**Exercise instructions**
Set down the data below exactly; pictures stay out.

**Data shown**

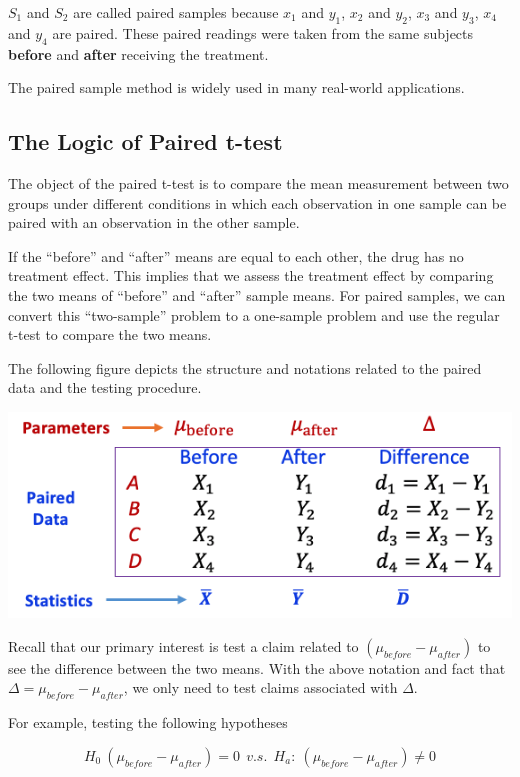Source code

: \documentclass[
]{book}
\begin{document}
\(S_1\) and \(S_2\) are called paired samples because \(x_1\) and \(y_1\), \(x_2\) and \(y_2\), \(x_3\) and \(y_3\), \(x_4\) and \(y_4\) are paired. These paired readings were taken from the same subjects \textbf{before} and \textbf{after} receiving the treatment.

The paired sample method is widely used in many real-world applications.

\hfill\break

\hypertarget{the-logic-of-paired-t-test}{%
\subsection{The Logic of Paired t-test}\label{the-logic-of-paired-t-test}}

The object of the paired t-test is to compare the mean measurement between two groups under different conditions in which each observation in one sample can be paired with an observation in the other sample.

If the ``before'' and ``after'' means are equal to each other, the drug has no treatment effect. This implies that we assess the treatment effect by comparing the two means of ``before'' and ``after'' sample means. For paired samples, we can convert this ``two-sample'' problem to a one-sample problem and use the regular t-test to compare the two means.

The following figure depicts the structure and notations related to the paired data and the testing procedure.

\begin{center}\includegraphics[width=0.5\linewidth]{week10/pairedDataNotation} \end{center}

Recall that our primary interest is test a claim related to \((\mu_{before} - \mu_{after})\) to see the difference between the two means. With the above notation and fact that \(\Delta = \mu_{before} - \mu_{after}\), we only need to test claims associated with \(\Delta\).

For example, testing the following hypotheses

\[
H_0 \ (\mu_{before} - \mu_{after}) = 0 \  \  v.s. \ \ H_a: \ (\mu_{before} - \mu_{after}) \ne 0
\]
\end{document}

**Written response**
Source code

: \documentclass[
]{book}
\begin{document}
\(S_1\) and \(S_2\) are called paired samples because \(x_1\) and \(y_1\), \(x_2\) and \(y_2\), \(x_3\) and \(y_3\), \(x_4\) and \(y_4\) are paired. These paired readings were taken from the same subjects \textbf{before} and \textbf{after} receiving the treatment.

The paired sample method is widely used in many real-world applications.

\hfill\break

\hypertarget{the-logic-of-paired-t-test}{%
\subsection{The Logic of Paired t-test}\label{the-logic-of-paired-t-test}}

The object of the paired t-test is to compare the mean measurement between two groups under different conditions in which each observation in one sample can be paired with an observation in the other sample.

If the ``before'' and ``after'' means are equal to each other, the drug has no treatment effect. This implies that we assess the treatment effect by comparing the two means of ``before'' and ``after'' sample means. For paired samples, we can convert this ``two-sample'' problem to a one-sample problem and use the regular t-test to compare the two means.

The following figure depicts the structure and notations related to the paired data and the testing procedure.

\begin{center}\includegraphics[width=0.5\linewidth]{week10/pairedDataNotation} \end{center}

Recall that our primary interest is test a claim related to \((\mu_{before} - \mu_{after})\) to see the difference between the two means. With the above notation and fact that \(\Delta = \mu_{before} - \mu_{after}\), we only need to test claims associated with \(\Delta\).

For example, testing the following hypotheses

\[
H_0 \ (\mu_{before} - \mu_{after}) = 0 \  \  v.s. \ \ H_a: \ (\mu_{before} - \mu_{after}) \ne 0
\]
\end{document}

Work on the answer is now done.